= PROBLEM TO WORK ON =
Below are records; please give the number of their lines that contain the string "mnist", and only that number.

= DATA EXTRACTS =
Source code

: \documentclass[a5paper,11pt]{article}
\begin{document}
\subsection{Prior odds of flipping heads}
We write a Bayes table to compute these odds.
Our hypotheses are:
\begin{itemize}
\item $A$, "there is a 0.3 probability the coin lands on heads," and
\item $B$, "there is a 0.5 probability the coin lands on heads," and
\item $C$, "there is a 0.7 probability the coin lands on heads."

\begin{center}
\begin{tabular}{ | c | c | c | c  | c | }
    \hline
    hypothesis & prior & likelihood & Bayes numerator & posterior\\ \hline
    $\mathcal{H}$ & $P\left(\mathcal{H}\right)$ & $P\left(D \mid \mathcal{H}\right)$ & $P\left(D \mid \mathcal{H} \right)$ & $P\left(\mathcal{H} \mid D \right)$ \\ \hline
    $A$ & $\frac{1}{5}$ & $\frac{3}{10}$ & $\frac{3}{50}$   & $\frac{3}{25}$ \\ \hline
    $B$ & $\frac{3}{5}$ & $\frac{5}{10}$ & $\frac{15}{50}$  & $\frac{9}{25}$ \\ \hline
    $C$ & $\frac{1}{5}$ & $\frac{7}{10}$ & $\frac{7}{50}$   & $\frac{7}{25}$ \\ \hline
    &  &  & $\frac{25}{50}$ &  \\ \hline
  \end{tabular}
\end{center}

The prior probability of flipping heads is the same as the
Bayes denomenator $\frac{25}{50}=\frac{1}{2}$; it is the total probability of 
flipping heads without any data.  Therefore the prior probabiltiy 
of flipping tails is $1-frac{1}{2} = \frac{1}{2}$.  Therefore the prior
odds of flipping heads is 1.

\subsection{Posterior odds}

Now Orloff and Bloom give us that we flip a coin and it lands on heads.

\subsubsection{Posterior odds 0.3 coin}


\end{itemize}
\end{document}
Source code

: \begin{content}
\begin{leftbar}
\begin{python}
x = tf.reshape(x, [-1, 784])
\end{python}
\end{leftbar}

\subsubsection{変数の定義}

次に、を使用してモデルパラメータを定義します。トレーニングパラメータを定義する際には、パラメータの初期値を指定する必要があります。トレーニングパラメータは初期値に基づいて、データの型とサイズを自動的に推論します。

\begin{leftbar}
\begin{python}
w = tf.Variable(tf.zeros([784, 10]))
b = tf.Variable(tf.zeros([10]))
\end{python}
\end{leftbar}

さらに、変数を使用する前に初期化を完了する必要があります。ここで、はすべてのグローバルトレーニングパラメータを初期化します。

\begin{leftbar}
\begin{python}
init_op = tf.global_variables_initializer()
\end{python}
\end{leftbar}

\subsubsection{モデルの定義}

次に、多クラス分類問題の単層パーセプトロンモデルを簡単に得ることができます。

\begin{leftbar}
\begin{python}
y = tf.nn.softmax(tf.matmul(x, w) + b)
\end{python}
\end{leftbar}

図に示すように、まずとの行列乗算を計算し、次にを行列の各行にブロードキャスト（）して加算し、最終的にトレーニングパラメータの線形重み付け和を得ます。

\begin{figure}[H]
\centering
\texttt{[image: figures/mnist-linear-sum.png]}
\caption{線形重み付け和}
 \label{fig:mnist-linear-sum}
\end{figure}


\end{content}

= THE ANSWER =
2